Thalass. Rep. 2023, 13(4), 253-261; https://doi.org/10.3390/thalassrep13040022
Submission received: 3 November 2023 / Revised: 3 December 2023 / Accepted: 13 December 2023 / Published: 15 December 2023

Abstract

:
Indonesia is a large island country with a wide variety of ethnic groups. As part of the thalassemia country belt, Indonesia has alleles that are as distinctive as those found in other parts of Southeast Asia. The journey of ancestors in the prehistoric period and the massive increase in human exchange in the last decade have formed the current population of Indonesia. The mutants of the beta-thalassemia allele brought by those predecessors can be seen from the traces of their journey. This paperdescribes the flow gene according to the type of mutations of beta-thalassemia in the country.

1. Introduction

Thalassemia encompasses a group of inherited blood disorders characterized by abnormal hemoglobin production, leading to reduced or defective red blood cells. Affecting millions globally, thalassemia presents significant health challenges across various regions. Understanding its epidemiology is essential for devising effective prevention strategies, enhancing patient care, and optimizing healthcare resource allocation [1]. Thalassemia exhibits a worldwide distribution with differing prevalence levels across populations. Regions historically impacted by malaria such as the Mediterranean region, Southeast Asia, Middle East, and parts of Africa show higher rates [2]. Per data from the World Health Organization, genetic thalassemia traits exist in around 7% of the global population. Of this carrier pool, 300,000 to 400,000 infants are born annually with severe forms of thalassemia. However, the prevalence rates vary significantly among countries and even within different regions of the same country.
Thalassemia encompasses numerous subtypes, stemming from mutations in various globin genes [3]. The two principal categories are alpha and beta thalassemia, involving the alpha or beta globin genes, respectively. Alpha thalassemia largely emerges in groups of African, Southeast Asian, or Mediterranean origin and is tied to anomalies in the alpha globin gene. Conversely, beta thalassemia predominately arises in those with ancestral ties to the Mediterranean region, Middle East, South Asia, or East Asia, owing to genetic changes affecting the beta globin gene [4].
The Indonesian population, on the other hand, is incorporated into the Austronesian sphere, based on the evidence of historical relics in the form of agricultural techniques, culture, and language [5]. The migration of the Austronesian peoples is believed to have originated in the Formosa Islands (Taiwan), which later spread through two main routes. The eastern route begins from the movement to the Philippines, then descends to Sulawesi, and continues to spread to Java and the eastern Indonesian island to further continue to Micronesia [6,7]. This trace might be confirmed by genomic findings with the discovery of β thalassemia alleles that followed this wave of migration. The western islands of Indonesia, including Sumatra and continuing eastward to Java and Borneo, have a higher prevalence of beta-thalassemia mutations originating from the Indian subcontinent and Thailand, likely due to historical migrations.
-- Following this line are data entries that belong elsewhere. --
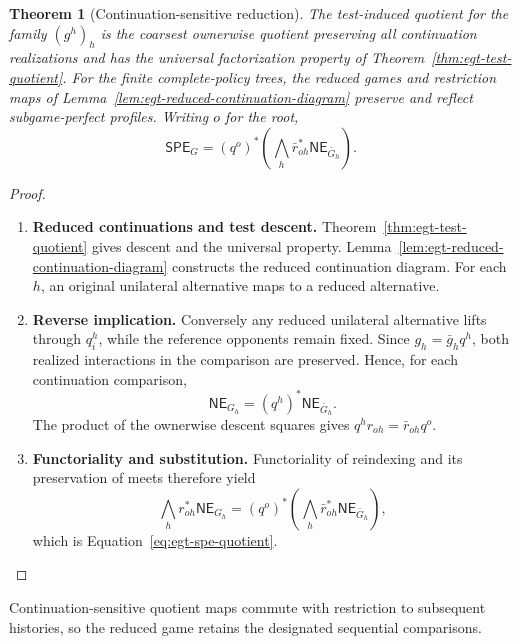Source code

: \documentclass[11pt,a4paper]{article}
\numberwithin{equation}{section}
\newtheorem{theorem}{Theorem}[section]
\theoremstyle{definition}
\theoremstyle{remark}
\theoremstyle{plain}
\begin{document}
\begin{theorem}[Continuation-sensitive reduction]
\label{thm:egt-continuation-quotient}
The test-induced quotient for the family $(g^h)_h$ is the coarsest
ownerwise quotient preserving all continuation realizations and has the
universal factorization property of Theorem~\ref{thm:egt-test-quotient}.
For the finite complete-policy trees, the reduced games and restriction maps
of Lemma~\ref{lem:egt-reduced-continuation-diagram} preserve and reflect
subgame-perfect profiles. Writing $o$ for the root,
\begin{equation}
\label{eq:egt-spe-quotient}
 \mathsf{SPE}_G
 =(q^o)^*\left(\bigwedge_h
      \bar r_{oh}^*\mathsf{NE}_{\bar G_h}\right).
\end{equation}
\end{theorem}
\begin{proof}
\leavevmode
\begin{enumerate}[label=\textup{(\arabic*)},leftmargin=*,itemsep=4pt,topsep=3pt]
  \item \textbf{Reduced continuations and test descent.} Theorem~\ref{thm:egt-test-quotient} gives descent and the universal property. Lemma~\ref{lem:egt-reduced-continuation-diagram} constructs the reduced
continuation diagram. For each $h$, an original unilateral alternative maps
to a reduced alternative.
  \item \textbf{Reverse implication.} Conversely any reduced unilateral alternative
lifts through $q_i^h$, while the reference opponents remain fixed. Since
$g_h=\bar g_hq^h$, both realized interactions in the comparison are
preserved. Hence, for each continuation comparison,
\[
 \mathsf{NE}_{G_h}=(q^h)^*\mathsf{NE}_{\bar G_h}.
\]
The product of the ownerwise descent squares gives
$q^h r_{oh}=\bar r_{oh}q^o$.
  \item \textbf{Functoriality and substitution.} Functoriality of reindexing and its preservation
of meets therefore yield
\[
 \bigwedge_h r_{oh}^*\mathsf{NE}_{G_h}
 =(q^o)^*\left(\bigwedge_h
    \bar r_{oh}^*\mathsf{NE}_{\bar G_h}\right),
\]
which is Equation~\eqref{eq:egt-spe-quotient}.
\end{enumerate}
\end{proof}

\noindent Continuation-sensitive quotient maps commute with
restriction to subsequent histories, so the reduced game retains the
designated sequential comparisons.
\begin{center}
\end{center}
\end{document}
This article is intended to provide input or insight on whether the indentation and proportion of the scattered beta thalassemia alleles correspond to the theory of the journey of the ancestors. The study also gives a view on how these data may contribute to a prevention program of thalassemia in Indonesia.

2. Materials and Methods

This perspective article was written using a mini-review approach. Research was obtained from various online sources, including ScienceDirect, PubMed, and Google Scholar. The search criteria included primary data or original articles from cross-sectional, retrospective, or cohort data, published until 2022, ensuring the data’s relevance and timeliness. Keywords used to search for sources included Indonesia beta thalassemia, Southeast Asia thalassemia, Asian beta thalassemia allele, Malaysia beta thalassemia, Singapore beta thalassemia, Philippines thalassemia, Japan thalassemia, China beta thalassemia, Asian migration, and Indonesia road migration. Reviews, case reports, articles focusing solely on clinical treatment or narrow geographic data, and duplicate publications were excluded to retain recent, original genetic and epidemiologic research that is generalizable to the thalassemia burden across Indonesia. After the sorting process, a total of 37 articles were collected for the construction of the article, as presented in the following chapter.

3. Results and Discussions

3.1. β Thalassemia Alleles

Several studies conducted in Indonesia have examined the frequency of the IVS-1-5 (G > C) thalassemia mutation within the population. The IVS-1-5 allele has been found to have the highest occurrence rates in these investigations. Specifically, prevalences of 52%, 35.5%, and 54% were reported across three separate studies for this mutation, indicating that it is the most widespread thalassemia variant identified in Indonesia thus far [8,9,10]. However, some other studies have presented alternative data indicating the Cd26 allele (HbE mutation) to be the most prevalent thalassemia mutation within the studied Indonesian populations instead of IVS-1-5. Specifically, Cd26 was found at frequencies of 37% in one analysis and 47% in another study [9,11]. This mutation frequency variation may stem from divergent study locations and sample sizes. The first higher IVS-1-5 rates reflected localized, homogeneous groups, while the latter analyses with elevated Cd26 utilized samples amalgamated across scattered, heterogeneous ethnicities. However, all cited studies employed limited subject numbers (<100). A larger investigation with over 200 patients found a 43.5% rate for the IVS-1-5 allele compared with 28.2% for HbE, perhaps offering a more representative prevalence given the increased sample size, although additional extensive epidemiological analyses are still warranted. The apparent differences seem partially attributable to the geographic specificity, genetic homogeneity, and small cohorts of the initial analyses, contrasting with the larger but blended pan-Indonesian examination samples evident in subsequent work [12].
The identification of these studies confirms that the IVS-1-5 (G > C) allele may follow the flow of regional distribution in southern Southeast Asia. It is mentioned in the literature that this allele population is found mainly in Malaysia, Indonesia, Brunei Darussalam, and the Philippines [13]. In contrast, mainland China harbors predominantly Cd41/42 and IVS2 654 thalassemia alleles [14], while Cd26 (HbE) characterizes northern regions like Thailand, Laos, Cambodia, and Myanmar [13,15,16]. However, population migrations and genetic admixture between groups can alter localized allele frequencies over time. The IVS-1-5 anomaly exhibits a higher concentration in island/archipelagic nations south of mainland China, potentially reflecting localized ancestral spread. But human movements and intermarriage introduce variability, shifting mutations between populations fluidly despite overarching geographical concentration trends.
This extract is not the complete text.